Markets Across Seven Dimensions

One should concentrate on getting interesting mathematics.
Paul Dirac

Let’s examine how markets work together across 7 dimensions.

Far from being some exotic mathematical anomaly, such arrangements occur daily across many markets. Please feel free to offer some feedback.

To make a pencil, given wood, you’ll need graphite.  Making a bike takes a frame and tires.  These markets are bonded—you can’t make a final product without some key pieces.  How do bonded markets such as jets and their engines interact across 7 dimensions?

Let’s look.

In the 7D diagram below (with log scaling in all directions), turbofan engines use Dimensions (Dims) 1-4.  As Specific Fuel Consumption (SFC, Dim 1) goes down and Max Thrust goes up (Dim 2), turbofan prices, reflecting their Value, moves up as well (Dim 3), with Quantities sold (Dim 4) limited by the market’s demand frontier (yellow line on the red, right-hand Demand Plane).  Making a new engine with a specified level of SFC and Max Thrust yields a value of the large green sphere, marked by “T,” at left.

That engine supports a new business aircraft model and accounts for a portion of the plane’s cost, marked by the large green sphere labeled “B.”  Aircraft Value goes up (Dim 3, shared with the engines) with Max MPH (Dim 5) and Cabin Volume (Dim 6), as limited by their Demand Frontier (Dim 7).  Such entanglements exist in all bonded markets.  They must be studied thoroughly to be optimized.

#hypernomics #markets #innovation #economics

Help Your Partner; Help Yourself

Together we stand, divided we fall;
come on now, people, let’s get on the ball and work together.
Canned Heat, Let’s Work Together

Upper Demand Frontiers form in every market outside of commodities.

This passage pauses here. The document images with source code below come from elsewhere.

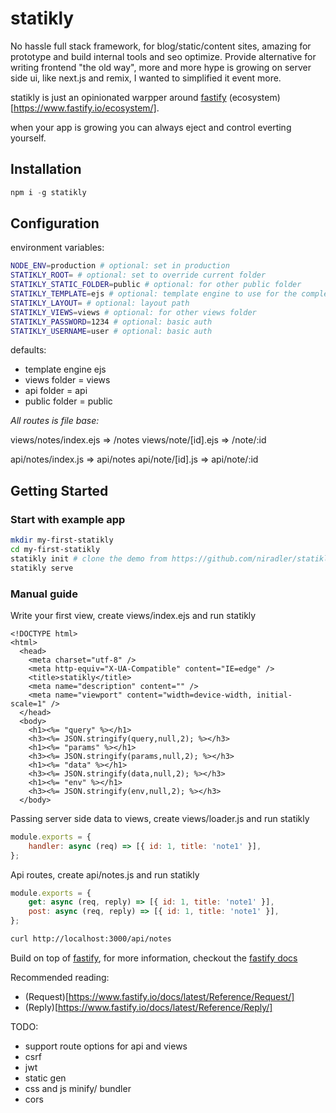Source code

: # statikly

No hassle full stack framework, for blog/static/content sites, amazing for prototype and build internal tools and seo optimize.
Provide alternative for writing frontend "the old way", more and more hype is growing on server side ui, like next.js and remix, I wanted to simplified it event more.

statikly is just an opinionated warpper around [fastify](https://www.fastify.io/) (ecosystem)[https://www.fastify.io/ecosystem/].

when your app is growing you can always eject and control everting yourself.

## Installation

```js
npm i -g statikly
```

## Configuration

environment variables:

```sh
NODE_ENV=production # optional: set in production
STATIKLY_ROOT= # optional: set to override current folder
STATIKLY_STATIC_FOLDER=public # optional: for other public folder
STATIKLY_TEMPLATE=ejs # optional: template engine to use for the complete list @fastify/view
STATIKLY_LAYOUT= # optional: layout path
STATIKLY_VIEWS=views # optional: for other views folder
STATIKLY_PASSWORD=1234 # optional: basic auth
STATIKLY_USERNAME=user # optional: basic auth
```

defaults:

-   template engine ejs
-   views folder = views
-   api folder = api
-   public folder = public

_All routes is file base:_

views/notes/index.ejs => /notes
views/note/[id].ejs => /note/:id

api/notes/index.js => api/notes
api/note/[id].js => api/note/:id

## Getting Started

### Start with example app

```sh
mkdir my-first-statikly
cd my-first-statikly
statikly init # clone the demo from https://github.com/niradler/statikly-demo
statikly serve
```

### Manual guide

Write your first view, create views/index.ejs and run statikly

```ejs
<!DOCTYPE html>
<html>
  <head>
    <meta charset="utf-8" />
    <meta http-equiv="X-UA-Compatible" content="IE=edge" />
    <title>statikly</title>
    <meta name="description" content="" />
    <meta name="viewport" content="width=device-width, initial-scale=1" />
  </head>
  <body>
    <h1><%= "query" %></h1>
    <h3><%= JSON.stringify(query,null,2); %></h3>
    <h1><%= "params" %></h1>
    <h3><%= JSON.stringify(params,null,2); %></h3>
    <h1><%= "data" %></h1>
    <h3><%= JSON.stringify(data,null,2); %></h3>
    <h1><%= "env" %></h1>
    <h3><%= JSON.stringify(env,null,2); %></h3>
  </body>
```

Passing server side data to views, create views/loader.js and run statikly

```js
module.exports = {
    handler: async (req) => [{ id: 1, title: 'note1' }],
};
```

Api routes, create api/notes.js and run statikly

```js
module.exports = {
    get: async (req, reply) => [{ id: 1, title: 'note1' }],
    post: async (req, reply) => [{ id: 1, title: 'note1' }],
};
```

```sh
curl http://localhost:3000/api/notes
```

Build on top of [fastify](https://www.fastify.io/), for more information, checkout the [fastify docs](https://www.fastify.io/docs/latest/)

Recommended reading:

-   (Request)[https://www.fastify.io/docs/latest/Reference/Request/]
-   (Reply)[https://www.fastify.io/docs/latest/Reference/Reply/]

TODO:

-   support route options for api and views
-   csrf
-   jwt
-   static gen
-   css and js minify/ bundler
-   cors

You can prove this by plotting shares for all S&P 500 companies on the horizontal axis against their sales prices on the vertical (best seen in log-log space). For any given day, you’ll find an Upper Demand Frontier takes shape.

Frontiers limit sales. How do you work around them?

Hypernomics enables us to see how interconnected markets work. In (A), the Boeing 787 Business Jet was, for a period, pushed up against its Demand Frontier (the dashed blue line). One of its compatible engines, the GE Genx-1B, found itself in a like condition, hard up against its Demand Frontier (in B, the dashed orange line). What to do?

If GE, whose engines make up about a quarter of the B787 cost, finds their Learning Curve (recurring costs, as the solid orange line) below their price limit, they could drop their prices and make more profits. That would enable Boeing to lower their B787 business jet price and do the same. Knowing your partner’s place in the market is key to making them and you more profits.